• Assignment: A word-for-word copy of the data is what's wanted; pictures stay out of it.

-- Opening Marker --

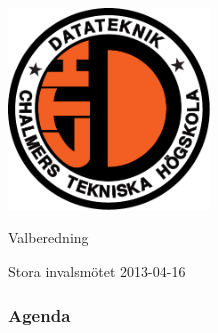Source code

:\documentclass[unicode, handout, 10pt, t,subsection=true]{beamer}
\begin{document}
\begin{frame}[c]
\begin{center}
\includegraphics[width=0.4\textwidth]{dteklogo}
\bigskip
\bfseries

{\LARGE Valberedning}

\smallskip

{\large Stora invalsmötet 2013-04-16}
\end{center}
\end{frame}


\begin{frame}
\frametitle{Agenda}
\begin{multicols}{2}
  \tableofcontents
\end{multicols}
\end{frame}






\end{document}
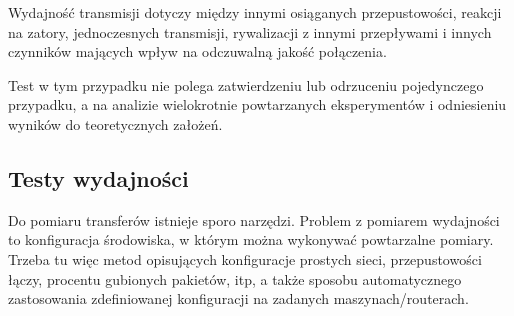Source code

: \documentclass[a4paper,11pt]{mwart}
\begin{document}
Wydajność transmisji dotyczy między innymi osiąganych przepustowości, reakcji na
zatory, jednoczesnych transmisji, rywalizacji z innymi przepływami i innych
czynników mających wpływ na odczuwalną jakość połączenia.

Test w tym przypadku nie polega zatwierdzeniu lub odrzuceniu pojedynczego
przypadku, a na analizie wielokrotnie powtarzanych eksperymentów i odniesieniu
wyników do teoretycznych założeń.

\subsection{Testy wydajności}

Do pomiaru transferów istnieje sporo narzędzi. Problem z pomiarem
wydajności to konfiguracja środowiska, w którym można wykonywać
powtarzalne pomiary. Trzeba tu więc metod opisujących konfiguracje
prostych sieci, przepustowości łączy, procentu gubionych pakietów, itp,
a także sposobu automatycznego zastosowania zdefiniowanej konfiguracji
na zadanych maszynach/routerach.
\end{document}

-- Closing Marker --

• Answer for the task:
Source code

:\documentclass[unicode, handout, 10pt, t,subsection=true]{beamer}
\begin{document}
\begin{frame}[c]
\begin{center}
\includegraphics[width=0.4\textwidth]{dteklogo}
\bigskip
\bfseries

{\LARGE Valberedning}

\smallskip

{\large Stora invalsmötet 2013-04-16}
\end{center}
\end{frame}


\begin{frame}
\frametitle{Agenda}
\begin{multicols}{2}
  \tableofcontents
\end{multicols}
\end{frame}






\end{document}
Source code

: \documentclass[a4paper,11pt]{mwart}
\begin{document}
Wydajność transmisji dotyczy między innymi osiąganych przepustowości, reakcji na
zatory, jednoczesnych transmisji, rywalizacji z innymi przepływami i innych
czynników mających wpływ na odczuwalną jakość połączenia.

Test w tym przypadku nie polega zatwierdzeniu lub odrzuceniu pojedynczego
przypadku, a na analizie wielokrotnie powtarzanych eksperymentów i odniesieniu
wyników do teoretycznych założeń.

\subsection{Testy wydajności}

Do pomiaru transferów istnieje sporo narzędzi. Problem z pomiarem
wydajności to konfiguracja środowiska, w którym można wykonywać
powtarzalne pomiary. Trzeba tu więc metod opisujących konfiguracje
prostych sieci, przepustowości łączy, procentu gubionych pakietów, itp,
a także sposobu automatycznego zastosowania zdefiniowanej konfiguracji
na zadanych maszynach/routerach.
\end{document}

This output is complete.